The mission of CUP is to raise awareness about the plight of the poor in the Cincinnati area.
Financial ReportCUP operates on a calendar-year basis. During 2012, CUP disbursed $156,700 to its member agencies to support programs that aid the poor.
Summarized Financial Data
CUP Agency Reports
Bethany House Services (BHS) collaborates with others to provide a full range of housing, education, and assistance programs to homeless and disadvantaged women and children. In 2012, BHS provided comprehensive Emergency Shelter and programming which included such programs as: Life Skills Literacy, Parenting Plus, Budgeting, Nutrition, Health and Safety to 389 homeless women and children. Post Shelter Support Services, which helps vulnerable families maintain self-sufficiency and housing, numbered 1,447 instances. BHS supervised 14,126 shelter nights, prepared 22,797 meals, and fielded 9,384 requests for information and referrals. Transitional Housing served 30 families, while Rapid Re- Housing had 77 families. Bethany Homes provided permanent, affordable housing for 25 households. The Family Shelter Partnership Program, a BHS initiative, provided coordinated access, case management, and essential stabilization services for over 2,048 homeless women and children in five family shelters in the Greater Cincinnati area. The outcomes in all of the programs met or exceeded funding requirements to be considered a success.

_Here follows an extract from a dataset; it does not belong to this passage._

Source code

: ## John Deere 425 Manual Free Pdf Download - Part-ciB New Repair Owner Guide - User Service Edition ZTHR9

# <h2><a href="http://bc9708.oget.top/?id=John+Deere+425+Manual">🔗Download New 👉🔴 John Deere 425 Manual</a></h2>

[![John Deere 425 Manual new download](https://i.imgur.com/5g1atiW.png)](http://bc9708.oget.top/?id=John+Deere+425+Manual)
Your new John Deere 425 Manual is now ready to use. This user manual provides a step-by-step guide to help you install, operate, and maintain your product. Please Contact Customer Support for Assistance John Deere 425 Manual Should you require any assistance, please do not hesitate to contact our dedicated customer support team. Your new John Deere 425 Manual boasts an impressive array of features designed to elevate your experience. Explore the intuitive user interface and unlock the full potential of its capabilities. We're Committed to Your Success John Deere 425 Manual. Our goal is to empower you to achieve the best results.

Mary Magdalen House, believing hope goes hand-in-hand with dignity, is an oasis of hospitality, offering a safe, pleasant place to shower, shave, brush teeth, use a phone and receive messages and mail. Mary Magdalen House also provides clean clothes and laundry services to those who need them. In 2012, the staff, together with generous volunteers and benefactors, gave 3,900 hours of their time, provided 21,700 showers and laundered over 20,770 bags of laundry for more than 1,800 brothers and sisters in need. Mary Magdalen House also helped guests with 2,800 pairs of pants, 2,000 shirts, 5,000 socks and 2,900 undergarments.

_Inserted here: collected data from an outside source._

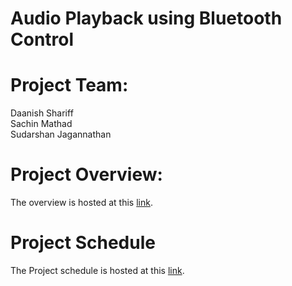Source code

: # Audio Playback using Bluetooth Control

# Project Team:
Daanish Shariff \
Sachin Mathad \
Sudarshan Jagannathan 

# Project Overview:
The overview is hosted at this [link](https://github.com/sachininja/final-project-SachinMathad/wiki/Project-Overview).

# Project Schedule
The Project schedule is hosted at this [link](https://github.com/users/sachininja/projects/1/views/1?groupedBy%5BcolumnId%5D=39014094).
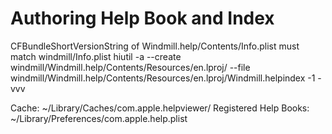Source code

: 
# Authoring Help Book and Index

CFBundleShortVersionString of Windmill.help/Contents/Info.plist must match windmill/Info.plist
hiutil -a --create windmill/Windmill.help/Contents/Resources/en.lproj/ --file windmill/Windmill.help/Contents/Resources/en.lproj/Windmill.helpindex -1 -vvv

Cache: ~/Library/Caches/com.apple.helpviewer/
Registered Help Books: ~/Library/Preferences/com.apple.help.plist
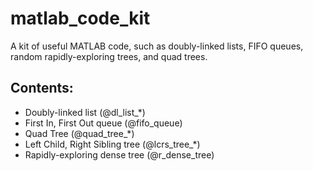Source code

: matlab_code_kit
===============

A kit of useful MATLAB code, such as doubly-linked lists, FIFO queues, random rapidly-exploring trees, and quad trees.

Contents:
---------

+ Doubly-linked list (@dl_list_*)
+ First In, First Out queue (@fifo_queue)
+ Quad Tree (@quad_tree_*)
+ Left Child, Right Sibling tree (@lcrs_tree_*)
+ Rapidly-exploring dense tree (@r_dense_tree)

Mercy Health - St. John, a comprehensive social service agency, works to improve the health and well-being of our community with a focus on the poor and underserved. In September 2012, St. John opened a medical clinic with a nurse practitioner, providing 174 patient encounters through December. The Social Services Department provided emergency cash assistance, food, clothing, personal care, and household items to 10,243 individuals. The Temporary Housing Shelter Program benefited 126 families with 552 family members, of whom 390 were children. 3,401 individuals received a 3-day supply of emergency food and the Sandwich Window served 91,400 free lunches. The Bridges Program, a job training program specializing in computer skills and professional development, trained 198 adults. There were 412 active participants in the Youth Development Program and the Annual Circle of Giving Program distributed gifts to 950 individuals in 235 families during the holiday season. During 2012, St. John served 17% of the households in Over-the-Rhine and 11% of the households in South Fairmount, however our clients and patients live throughout the Greater Cincinnati area.

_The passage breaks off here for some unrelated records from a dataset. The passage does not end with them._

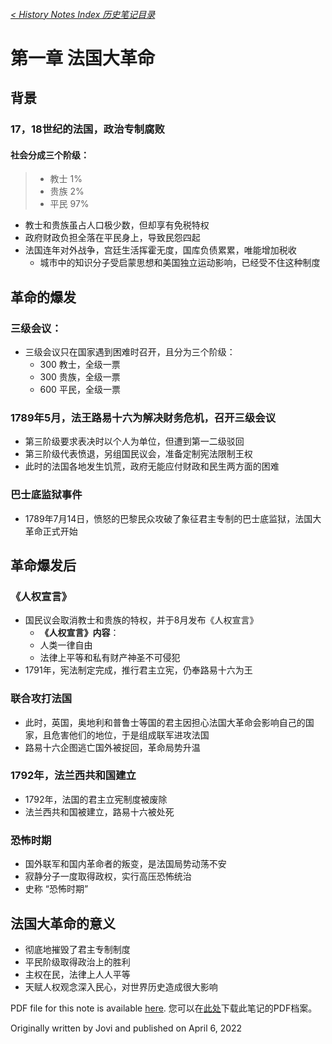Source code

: ###### [< History Notes Index 历史笔记目录](https://jcjovi.github.io/subjects/history/index)
# 第一章 法国大革命

## 背景
### 17，18世纪的法国，政治专制腐败
#### 社会分成三个阶级：
> - 教士 1%
> - 贵族 2%
> - 平民 97%
- 教士和贵族虽占人口极少数，但却享有免税特权
- 政府财政负担全落在平民身上，导致民怨四起
- 法国连年对外战争，宫廷生活挥霍无度，国库负债累累，唯能增加税收
  - 城市中的知识分子受启蒙思想和美国独立运动影响，已经受不住这种制度

## 革命的爆发
### 三级会议：
- 三级会议只在国家遇到困难时召开，且分为三个阶级：
  - 300 教士，全级一票
  - 300 贵族，全级一票
  - 600 平民，全级一票

### 1789年5月，法王路易十六为解决财务危机，召开三级会议
- 第三阶级要求表决时以个人为单位，但遭到第一二级驳回
- 第三阶级代表愤退，另组国民议会，准备定制宪法限制王权
- 此时的法国各地发生饥荒，政府无能应付财政和民生两方面的困难

### 巴士底监狱事件
- 1789年7月14日，愤怒的巴黎民众攻破了象征君主专制的巴士底监狱，法国大革命正式开始

## 革命爆发后
### 《人权宣言》
- 国民议会取消教士和贵族的特权，并于8月发布《人权宣言》
  - **《人权宣言》内容**：
  - 人类一律自由
  - 法律上平等和私有财产神圣不可侵犯
- 1791年，宪法制定完成，推行君主立宪，仍奉路易十六为王

### 联合攻打法国
- 此时，英国，奥地利和普鲁士等国的君主因担心法国大革命会影响自己的国家，且危害他们的地位，于是组成联军进攻法国
- 路易十六企图逃亡国外被捉回，革命局势升温

### 1792年，法兰西共和国建立
- 1792年，法国的君主立宪制度被废除
- 法兰西共和国被建立，路易十六被处死

### 恐怖时期
- 国外联军和国内革命者的叛变，是法国局势动荡不安
- 寂静分子一度取得政权，实行高压恐怖统治
- 史称 “恐怖时期”

## 法国大革命的意义
- 彻底地摧毁了君主专制制度
- 平民阶级取得政治上的胜利
- 主权在民，法律上人人平等
- 天赋人权观念深入民心，对世界历史造成很大影响

PDF file for this note is available [here](https://github.com/jcjovi/jcjovi.github.io/blob/gh-pages/files/HISChp1-French.pdf).
您可以在[此处](https://github.com/jcjovi/jcjovi.github.io/blob/gh-pages/files/HISChp1-French.pdf)下载此笔记的PDF档案。

Originally written by Jovi and published on April 6, 2022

For more than 140 years, the Society of St. Vincent de Paul (SVDP) has been providing life's basic necessities to Greater Cincinnatians in need. The safety net of SVDP extends into virtually every neighborhood in Cincinnati through 57 parish-based volunteer groups. People in need of medicine find help at the Charitable Pharmacy. Individuals in job training programs come to SVDP for work clothes. Families moving out of homeless shelters find mattresses, dishes, furniture and other essential items for setting up house. People in danger of losing their homes find respite through rent and utility assistance until they get back on their feet. Those facing hunger find help through the SVDP system of pantries and food closets. In 2012, SVDP came to the aid of those in need more than 100,000 times, bringing material relief and emotional comfort.
Our Daily Bread (ODB) has been providing food and hospitality to the poor of Over-the-Rhine and surrounding neighborhoods since January 1985. ODB feeds those who hunger for dignity, friendship and community, in addition to food. Located on Race Street across from Findlay Market, ODB served more than 500 mid-day meals from Monday through Friday. ODB operated with the help of volunteers and a small staff, which included individuals who have been guests themselves, but have encountered obstacles finding employment elsewhere. ODB also offered a supplemental food pantry, "Lunch on Legs" for neighborhood seniors, an after-school "Kids Café," and social activities such as Bingo and Movie Days. A licensed social worker was also available to assist guests with needs beyond food.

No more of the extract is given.